Bayern ist für Windkraftfonds attraktiv geworden, so Thomas Hartauer vom Kapitalanleger CAV Partners. Er warnt vor Ministerin Reiches „Rasenmäher“.

Windkraftanlagen bei Odelzhausen im Freistaat Foto: Frank Hoermann/Sven Simon/imago
Anja Krüger

Interview von

Anja Krüger

taz: Herr Hartauer, Ihr Unternehmen sammelt Kapital für Projekte im Bereich der erneuerbaren Energien. Sie beteiligen sich an einem Entwicklungsfonds für Windkraftkraftprojekte ausgerechnet in Bayern. Dabei galt der Freistaat lange als Problemland beim Ausbau der Windenergie, weil die Landesregierung mit Sonderregeln blockierte. Warum ist Bayern jetzt plötzlich für Windkraft-Investoren interessant geworden?

Thomas Hartauer: In Bayern hat sich die Erkenntnis durchgesetzt, dass der Ausbau von Windkraft sinnvoll ist. Dort ist die Photovoltaik stark ausgebaut worden. Die Folge: Im Sommer gibt es in Bayern ein eklatantes Überangebot, im Winter fehlt Stromerzeugungskapazität. Mit Windenergie wird das Stromangebot stärker ausgeglichen, damit kann auch im Herbst, im Winter und im Frühjahr Strom produziert werden.

taz: Was hat den Sinneswandel in Bayern ausgelöst?

Bild: CAV Partners
Im Interview: Thomas Hartauer

Jahrgang 1976, ist Vorstandsvorsitzender des Vermögensverwalters CAV Partners. Das Unternehmen ist auf Kapitalanlagen im Bereich erneuerbare Energien spezialisiert.

Hartauer: Zwei Faktoren kommen jetzt hinzu. Erstens: In der Vergangenheit waren die Windkraftanlagen kleiner, heute sind sie viel höher. Bei der spezifischen Topografie von Bayern – ein bisschen hügelig, viele Wälder, viel Bebauung – war es nicht einfach, Wind optimal aufzunehmen. Durch die technischen Veränderungen – größere Rotoren, höhere Nabenhöhen und leistungsfähigere Turbinen – kann das vorhandene Windangebot heute deutlich besser genutzt werden. Wenn das Windrad mit der Flügelspitze weiter vom Boden weg ist, ist es weniger wichtig, wie das Gelände beschaffen ist. Mit jedem Meter mehr Höhe gibt es mehr Kontinuität und Kraft an Wind und damit mehr Strom. Hinzu kommt, dass die jahrelange Blockadewirkung der 10H-Regel politisch deutlich abgeschwächt wurde. Dadurch kommen erstmals seit Jahren wieder Flächen in die Projektentwicklung.

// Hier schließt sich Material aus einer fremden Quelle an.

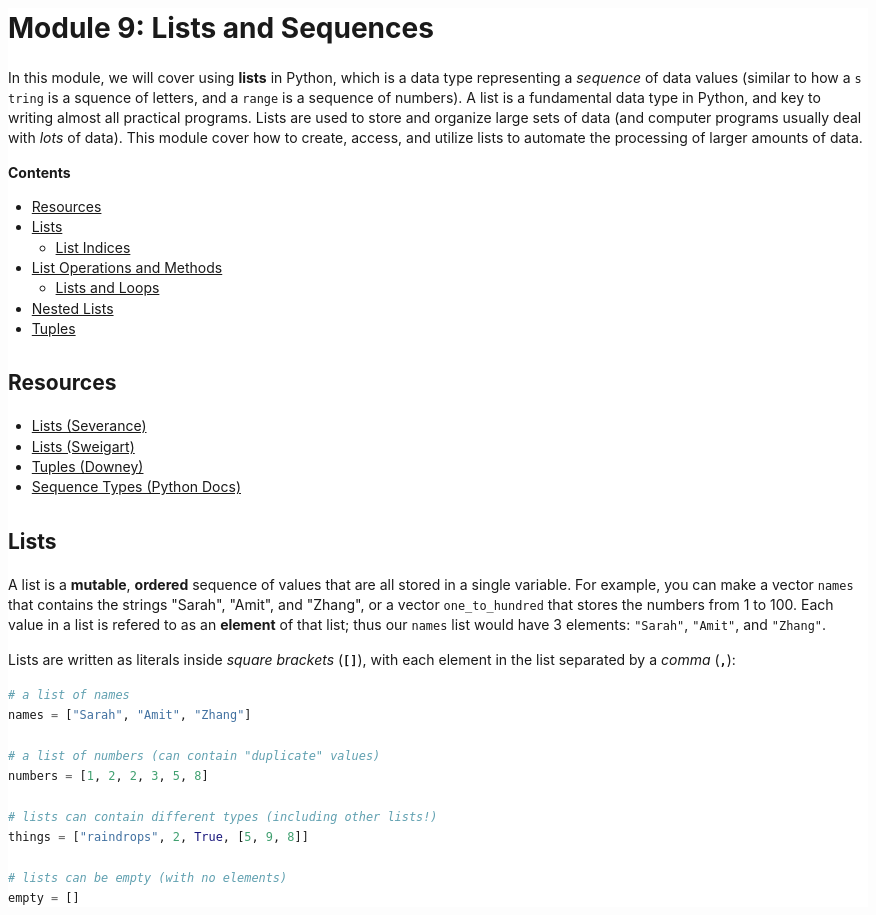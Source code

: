 # Module 9: Lists and Sequences
In this module, we will cover using **lists** in Python, which is a data type representing a _sequence_ of data values (similar to how a `string` is a squence of letters, and a `range` is a sequence of numbers). A list is a fundamental data type in Python, and key to writing almost all practical programs. Lists are used to store and organize large sets of data (and computer programs usually deal with _lots_ of data). This module cover how to create, access, and utilize lists to automate the processing of larger amounts of data.



**Contents**

- [Resources](#resources)
- [Lists](#lists)
  - [List Indices](#list-indices)
- [List Operations and Methods](#list-operations-and-methods)
  - [Lists and Loops](#lists-and-loops)
- [Nested Lists](#nested-lists)
- [Tuples](#tuples)



## Resources
- [Lists (Severance)](http://openbookproject.net/thinkcs/python/english3e/lists.html)
- [Lists (Sweigart)](https://automatetheboringstuff.com/chapter4/)
- [Tuples (Downey)](https://books.trinket.io/pfe/10-tuples.html)
- [Sequence Types (Python Docs)](https://docs.python.org/3/library/stdtypes.html#sequence-types-list-tuple-range)

## Lists
A list is a **mutable**, **ordered** sequence of values that are all stored in a single variable. For example, you can make a vector `names` that contains the strings "Sarah", "Amit", and "Zhang", or a vector `one_to_hundred` that stores the numbers from 1 to 100. Each value in a list is refered to as an **element** of that list; thus our `names` list would have 3 elements: `"Sarah"`, `"Amit"`, and `"Zhang"`.

Lists are written as literals inside _square brackets_ (**`[]`**), with each element in the list separated by a _comma_ (**`,`**):

```python
# a list of names
names = ["Sarah", "Amit", "Zhang"]

# a list of numbers (can contain "duplicate" values)
numbers = [1, 2, 2, 3, 5, 8]

# lists can contain different types (including other lists!)
things = ["raindrops", 2, True, [5, 9, 8]]

# lists can be empty (with no elements)
empty = []
```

taz: Die 10H-Regel besagt, dass Windräder mindestens das Zehnfache ihrer Gesamthöhe an Abstand zum nächsten Wohngebäude haben müssen. Was ist der zweite Faktor für den Sinneswandel?

Hartauer: Die Bayerischen Staatsforsten, das Forstunternehmen des Freistaats Bayern, haben die Windenergie in den Fokus gerückt. Durch die höheren Windkraftanlagen eröffnet sich für die Bayerischen Staatsforsten ein großes wirtschaftliches Potenzial. Eine Verpachtung der Flächen für Windkraft kann attraktive Einnahmen generieren. Das ist für den Freistaat als größter Flächenbesitzer attraktiv. Daher kommt das Interesse der bayerischen Staatsregierung, die Windenergie auszubauen – neben der Stromlücke im Winter. Die Landesregierung schlägt zwei Fliegen mit einer Klappe.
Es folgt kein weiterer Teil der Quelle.